Director: Rian Johnson
Writers: Rian Johnson
Starring: Daniel Craig, Chris Evans, Ana de Armas
Runtime: 131 mins
MPAA Rating: PG-13
The whodunit genre is not exactly at the height of popularity, but I have always enjoyed murder-mysteries in the Agatha-Christie style where you get to view the criminal investigation from the lens of an eccentric detective and can attempt to deduce the truth from the given clues at the same time as the character in the story. This story structure is uniquely engaging because, at any point during the film, you have to think through every piece of information that happened previously; you actually have to put some thought into the timeline, setting, and character motivations in ways that other genres do not require. For me at least, playing detective yourself is largely what makes these movies entertaining. Putting that abysmal Star Wars episode aside, the only other Rian Johnson work I had seen before Knives Out was Looper (2012) which I found to be a cool-looking science-fiction drama with messy mechanics and have not since revisited. Therefore, my expectations were pretty low, yet I was intrigued as the marketing for Knives Out seemed to show Johnson diving into new stylistic territory.

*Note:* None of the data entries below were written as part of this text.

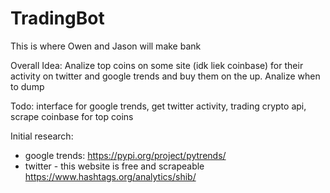 # TradingBot
This is where Owen and Jason will make bank

Overall Idea: Analize top coins on some site (idk liek coinbase) for their activity on twitter and google trends and buy them on the up. Analize when to dump

Todo: interface for google trends, get twitter activity, trading crypto api, scrape coinbase for top coins

Initial research:
- google trends: https://pypi.org/project/pytrends/
- twitter - this website is free and scrapeable https://www.hashtags.org/analytics/shib/


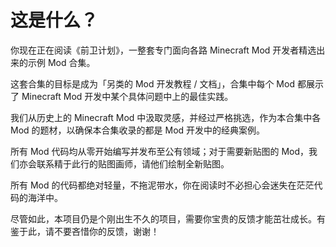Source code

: # 这是什么？

你现在正在阅读《前卫计划》，一整套专门面向各路 Minecraft Mod 开发者精选出来的示例 Mod 合集。

这套合集的目标是成为「另类的 Mod 开发教程 / 文档」，合集中每个 Mod 都展示了 Minecraft Mod 开发中某个具体问题中上的最佳实践。

我们从历史上的 Minecraft Mod 中汲取灵感，并经过严格挑选，作为本合集中各 Mod 的题材，以确保本合集收录的都是 Mod 开发中的经典案例。

所有 Mod 代码均从零开始编写并发布至公有领域；对于需要新贴图的 Mod，我们亦会联系精于此行的贴图画师，请他们绘制全新贴图。

所有 Mod 的代码都绝对轻量，不拖泥带水，你在阅读时不必担心会迷失在茫茫代码的海洋中。

尽管如此，本项目仍是个刚出生不久的项目，需要你宝贵的反馈才能茁壮成长。有鉴于此，请不要吝惜你的反馈，谢谢！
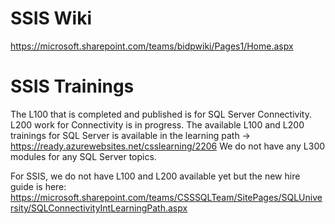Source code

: # SSIS Wiki

https://microsoft.sharepoint.com/teams/bidpwiki/Pages1/Home.aspx

# SSIS Trainings

The L100 that is completed and published is for SQL Server Connectivity. L200 work for Connectivity is in progress. The available L100 and L200 trainings for SQL Server is available in the learning path -> https://ready.azurewebsites.net/csslearning/2206
We do not have any L300 modules for any SQL Server topics.

For SSIS, we do not have L100 and L200 available yet but the new hire guide is here: https://microsoft.sharepoint.com/teams/CSSSQLTeam/SitePages/SQLUniversity/SQLConnectivityIntLearningPath.aspx
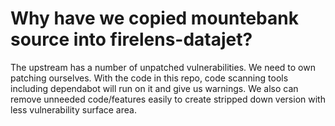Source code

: # Why have we copied mountebank source into firelens-datajet?

The upstream has a number of unpatched vulnerabilities. We need to own patching ourselves. With the code in this repo, code scanning tools including dependabot will run on it and give us warnings. We also can remove unneeded code/features easily to create stripped down version with less vulnerability surface area. 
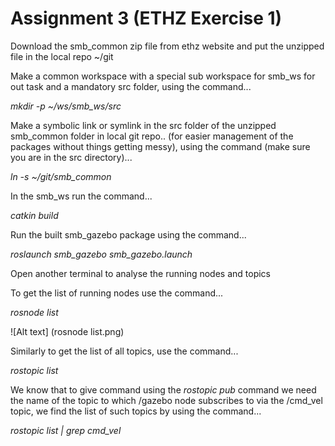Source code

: # Assignment 3 (ETHZ Exercise 1)

Download the smb_common zip file from ethz website and put the unzipped file in the local repo ~/git

Make a common workspace with a special sub workspace for smb_ws for out task and a mandatory src folder, using the command...

*mkdir -p ~/ws/smb_ws/src*

Make a symbolic link or symlink in the src folder of the unzipped smb_common folder in local git repo..
(for easier management of the packages without things getting messy),
using the command (make sure you are in the src directory)...

*ln -s ~/git/smb_common*

In the smb_ws run the command...

*catkin build*

Run the built smb_gazebo package using the command...

*roslaunch smb_gazebo smb_gazebo.launch*

Open another terminal to analyse the running nodes and topics

To get the list of running nodes use the command...

*rosnode list*

![Alt text] (rosnode list.png)

Similarly to get the list of all topics, use the command...

*rostopic list*

We know that to give command using the *rostopic pub* command we need the name of the topic to which /gazebo node subscribes
to via the /cmd_vel topic, we find the list of such topics by using the command...

*rostopic list | grep cmd_vel*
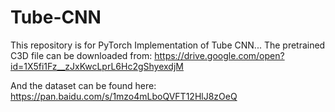 # Tube-CNN
This repository is for PyTorch Implementation of Tube CNN...
The pretrained C3D file can be downloaded from: https://drive.google.com/open?id=1X5fi1Fz__zJxKwcLprL6Hc2gShyexdjM

And the dataset can be found here: https://pan.baidu.com/s/1mzo4mLboQVFT12HlJ8zOeQ


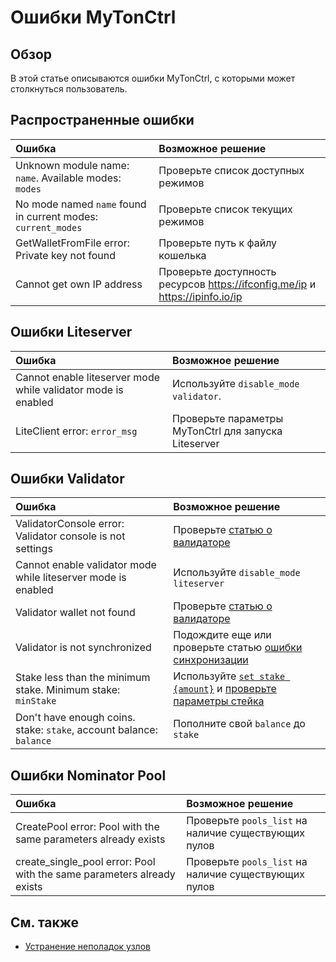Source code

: # Ошибки MyTonCtrl

## Обзор

В этой статье описываются ошибки MyTonCtrl, с которыми может столкнуться пользователь.

## Распространенные ошибки

| Ошибка                                                                                                | Возможное решение                                                                                                                            |
| :---------------------------------------------------------------------------------------------------- | :------------------------------------------------------------------------------------------------------------------------------------------- |
| Unknown module name: `name`. Available modes: `modes` | Проверьте список доступных режимов                                                                                                           |
| No mode named `name` found in current modes: `current_modes`                          | Проверьте список текущих режимов                                                                                                             |
| GetWalletFromFile error: Private key not found                                        | Проверьте путь к файлу кошелька                                                                                                              |
| Cannot get own IP address                                                                             | Проверьте доступность ресурсов https://ifconfig.me/ip и https://ipinfo.io/ip |

## Ошибки Liteserver

| Ошибка                                                        | Возможное решение                                     |
| :------------------------------------------------------------ | :---------------------------------------------------- |
| Cannot enable liteserver mode while validator mode is enabled | Используйте `disable_mode validator`. |
| LiteClient error: `error_msg`                 | Проверьте параметры MyTonCtrl для запуска Liteserver  |

## Ошибки Validator

| Ошибка                                                                                                              | Возможное решение                                                                                                                                                                                               |
| :------------------------------------------------------------------------------------------------------------------ | :-------------------------------------------------------------------------------------------------------------------------------------------------------------------------------------------------------------- |
| ValidatorConsole error: Validator console is not settings                                           | Проверьте [статью о валидаторе](/v3/guidelines/nodes/nodes-troubleshooting#validator-console-is-not-settings)                                                                                                   |
| Cannot enable validator mode while liteserver mode is enabled                                                       | Используйте `disable_mode liteserver`                                                                                                                                                                           |
| Validator wallet not found                                                                                          | Проверьте [статью о валидаторе](/v3/guidelines/nodes/running-nodes/validator-node#view-the-list-of-wallets)                                                                                                     |
| Validator is not synchronized                                                                                       | Подождите еще или проверьте статью [ошибки синхронизации](/v3/guidelines/nodes/nodes-troubleshooting#about-no-progress-in-node-synchronization-within-3-hours)                                                  |
| Stake less than the minimum stake. Minimum stake: `minStake`                        | Используйте [`set stake {amount}`](/v3/guidelines/nodes/running-nodes/validator-node#your-validator-is-now-ready) и [проверьте параметры стейка](/v3/documentation/network/configs/blockchain-configs#param-17) |
| Don't have enough coins. stake: `stake`, account balance: `balance` | Пополните свой `balance` до `stake`                                                                                                                                                                             |

## Ошибки Nominator Pool

| Ошибка                                                                                                                           | Возможное решение                                    |
| :------------------------------------------------------------------------------------------------------------------------------- | :--------------------------------------------------- |
| CreatePool error: Pool with the same parameters already exists                                                   | Проверьте `pools_list` на наличие существующих пулов |
| create_single_pool error: Pool with the same parameters already exists | Проверьте `pools_list` на наличие существующих пулов |

## См. также

- [Устранение неполадок узлов](/v3/guidelines/nodes/nodes-troubleshooting)
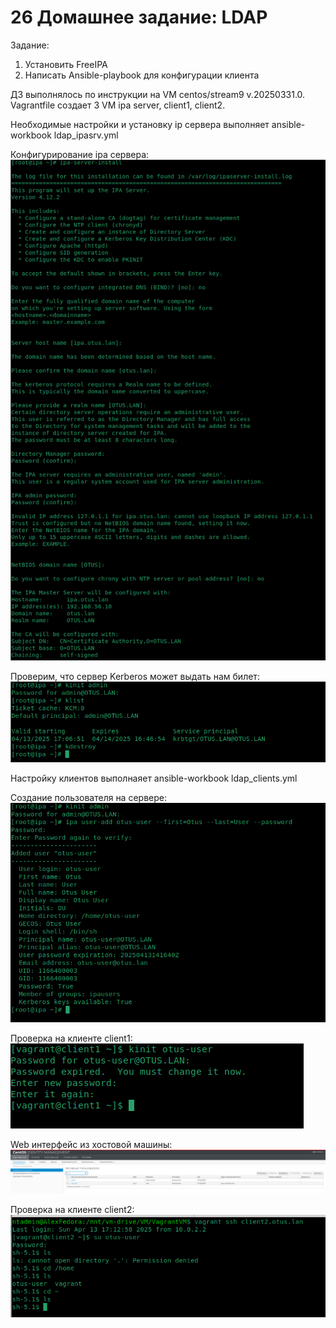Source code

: # 26 Домашнее задание:  LDAP
Задание:
  1) Установить FreeIPA
  2) Написать Ansible-playbook для конфигурации клиента

ДЗ выполнялось по инструкции на VM centos/stream9 v.20250331.0.
Vagrantfile создает 3 VM ipa server, client1, client2.

Необходимые настройки и установку ip сервера выполняет ansible-workbook ldap_ipasrv.yml


Конфигурирование ipa сервера:
![Image alt](https://github.com/AlexndrVakulenko/homework26/blob/main/screenshots/01_ipa_srv_install.png)

Проверим, что сервер Kerberos может выдать нам билет:
![Image alt](https://github.com/AlexndrVakulenko/homework26/blob/main/screenshots/02_check_srv.png)

Настройку клиентов выполнаяет ansible-workbook ldap_clients.yml

Создание пользователя на сервере:
![Image alt](https://github.com/AlexndrVakulenko/homework26/blob/main/screenshots/03_create_user.png)

Проверка на клиенте client1:
![Image alt](https://github.com/AlexndrVakulenko/homework26/blob/main/screenshots/04_check_on_client1.png)

Web интерфейс из хостовой машины:
![Image alt](https://github.com/AlexndrVakulenko/homework26/blob/main/screenshots/05_web_ipa.png)

Проверка на клиенте client2:
![Image alt](https://github.com/AlexndrVakulenko/homework26/blob/main/screenshots/06_check_on_client2.png)
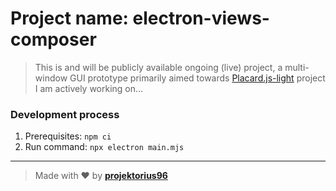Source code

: # Project name: electron-views-composer

> This is and will be publicly available ongoing (live) project, a multi-window GUI prototype primarily aimed towards [Placard.js-light](https://github.com/projektorius96/Placard.js-light) project I am actively working on...

### Development process

1. Prerequisites: `npm ci`
2. Run command: `npx electron main.mjs`

---

> Made with ♥ by [**projektorius96**](https://github.com/projektorius96)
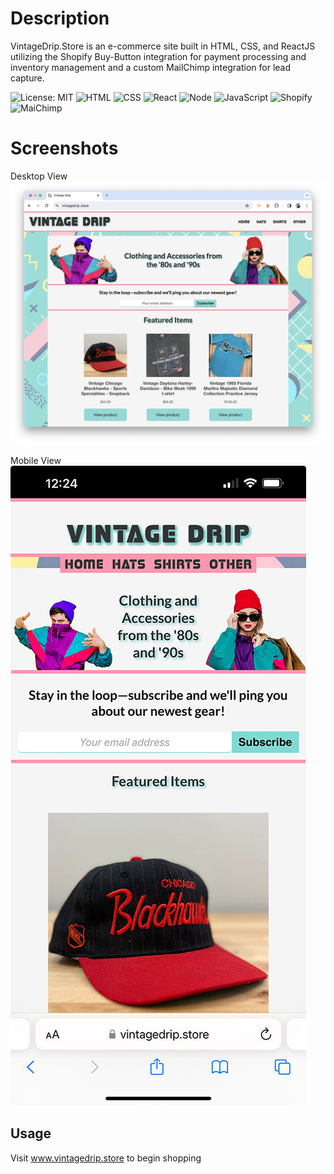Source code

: # Description

VintageDrip.Store is an e-commerce site built in HTML, CSS, and ReactJS utilizing the Shopify Buy-Button integration for payment processing and inventory management and a custom MailChimp integration for lead capture.

![License: MIT](https://img.shields.io/badge/License-MIT-orange.svg)
![HTML](https://img.shields.io/badge/HTML-Orange.svg)
![CSS](https://img.shields.io/badge/CSS-blue.svg)
![React](https://img.shields.io/badge/React-lightblue.svg)
![Node](https://img.shields.io/badge/Node.js-grey.svg)
![JavaScript](https://img.shields.io/badge/JavaScript-yellow.svg)
![Shopify](https://img.shields.io/badge/Shopify-green.svg)
![MaiChimp](https://img.shields.io/badge/MailChimp-lightyellow.svg)

# Screenshots

Desktop View
![Desktop View.](src/components/VintageDripDesktop.png)

Mobile View
![Desktop View.](src/components/VintageDripMobile.jpeg)

## Usage

Visit www.vintagedrip.store to begin shopping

When wealthy crime novelist Harlan Thrombey (Christopher Plummer) is found dead in his mansion with a slit throat, the police deem it a suicide. However, an anonymous individual has mysteriously hired the renowned private investigator Benoit Blanc (Daniel Craig) to investigate the situation as a murder. This apparent suicide occurs after the night of Harlan’s 85th birthday party where numerous members of his family were present. As Blanc begins individually interviewing the relatives, you get to learn about each person’s background, motivation, and relationship with Harlan. Harlan’s daughter Linda (Jamie Lee Curtis), Linda’s husband Richard (Don Johnson), Harlan’s son Walt (Michael Shannon), Harlan’s daughter-in-law Joni (Toni Collete), and Harlan’s grandson Ransom (Chris Evans) each had a strong desire to remain in Harlan’s good graces as well as his will. In addition to the family members, Blanc interviews Harlan’s personal nurse Marta (Ana de Armas) who you quickly learn had the closest relationship with Harlan and knows the most about what was going through his mind. Is she the key to the whole investigation?
Though the large cast contains many high-profile actors, the lesser known Ana de Armas really carries the dramatic weight of the film as it is ultimately a story about her; I prefer not to explain too much for risk of spoilers. She dexterously portrays the thoughtful, reserved, and understated Marta and is convincingly distraught and scared when the situation calls for it. Johnson carefully wrote this character, and her behavior remains consistent and realistic in the context of the script. Commanding almost as much screentime, Daniel Craig is on the scene playing the Hercule-Poirot analog Benoit Blanc. I have to admit it took me a bit to buy Craig’s Southern accent, but I eventually settled into it as the film’s tone is never overwhelmingly serious. Craig is clearly having a blast playing a leading character with personality and eccentrities for once. Christopher Plummer’s distinguished grandfatherly presence fits the character of Harlan perfectly, and he only enhances every flashback scene in which he appears. The supporting cast is filled with skilled actors who are distinctively written and portrayed such that you have a memorable list of suspects for the mystery structure. Comedically angry Michael Shannon is a real treat as is Toni Collette playing a wacky ungrounded lifestyle guru. Additionally, Chris Evans adeptly presents the most nebulous character of Ransom; he is the cynical and aloof black sheep of the family and appears to have the most reason to be angry at Harlan. You can reasonably believe that any one of the characters is the guilty party. Though many of these characters are often reduced to comic relief, the supporting cast is largely what gives the screenplay its vitality.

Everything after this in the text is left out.